[Dataset entries Boundary: Start]

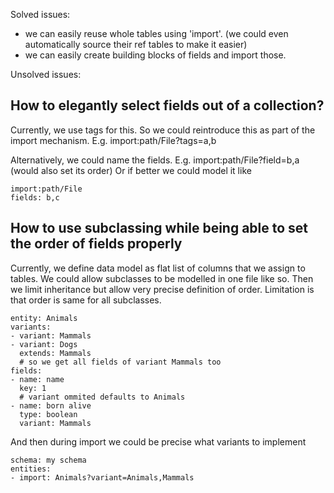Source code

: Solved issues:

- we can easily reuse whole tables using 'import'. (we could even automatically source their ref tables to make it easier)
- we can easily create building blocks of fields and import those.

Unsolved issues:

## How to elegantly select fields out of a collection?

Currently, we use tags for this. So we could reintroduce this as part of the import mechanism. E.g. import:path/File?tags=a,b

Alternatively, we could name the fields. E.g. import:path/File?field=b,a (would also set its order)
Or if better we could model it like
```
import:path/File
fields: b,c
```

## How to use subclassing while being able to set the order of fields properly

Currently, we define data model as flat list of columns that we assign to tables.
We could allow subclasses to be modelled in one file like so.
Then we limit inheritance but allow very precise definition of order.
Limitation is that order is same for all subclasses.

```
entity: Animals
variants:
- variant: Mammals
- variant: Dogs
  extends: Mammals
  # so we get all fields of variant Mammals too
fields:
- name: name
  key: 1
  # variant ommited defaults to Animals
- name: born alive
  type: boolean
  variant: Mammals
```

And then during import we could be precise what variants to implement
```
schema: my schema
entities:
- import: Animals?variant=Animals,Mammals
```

[Dataset entries Boundary: End]
[Dataset entries Boundary: Start]

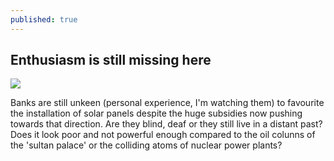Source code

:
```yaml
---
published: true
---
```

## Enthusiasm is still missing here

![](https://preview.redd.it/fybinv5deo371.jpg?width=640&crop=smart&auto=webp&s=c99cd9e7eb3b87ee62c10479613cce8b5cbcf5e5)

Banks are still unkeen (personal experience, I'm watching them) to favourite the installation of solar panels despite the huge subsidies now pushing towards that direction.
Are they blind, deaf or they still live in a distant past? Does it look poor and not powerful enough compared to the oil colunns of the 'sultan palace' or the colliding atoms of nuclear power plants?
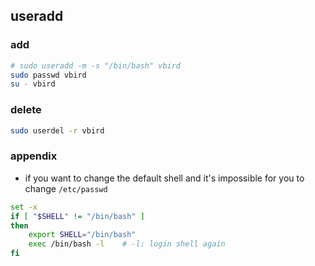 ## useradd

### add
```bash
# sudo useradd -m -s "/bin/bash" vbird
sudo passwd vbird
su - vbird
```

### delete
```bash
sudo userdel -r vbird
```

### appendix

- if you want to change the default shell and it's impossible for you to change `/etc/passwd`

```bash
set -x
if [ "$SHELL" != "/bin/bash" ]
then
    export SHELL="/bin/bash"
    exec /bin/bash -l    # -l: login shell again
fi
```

[Dataset entries Boundary: End]

Work instruction: Scan the material above and copy every line that holds the string "path".

Answer to this task:
Currently, we use tags for this. So we could reintroduce this as part of the import mechanism. E.g. import:path/File?tags=a,b
Alternatively, we could name the fields. E.g. import:path/File?field=b,a (would also set its order)
import:path/File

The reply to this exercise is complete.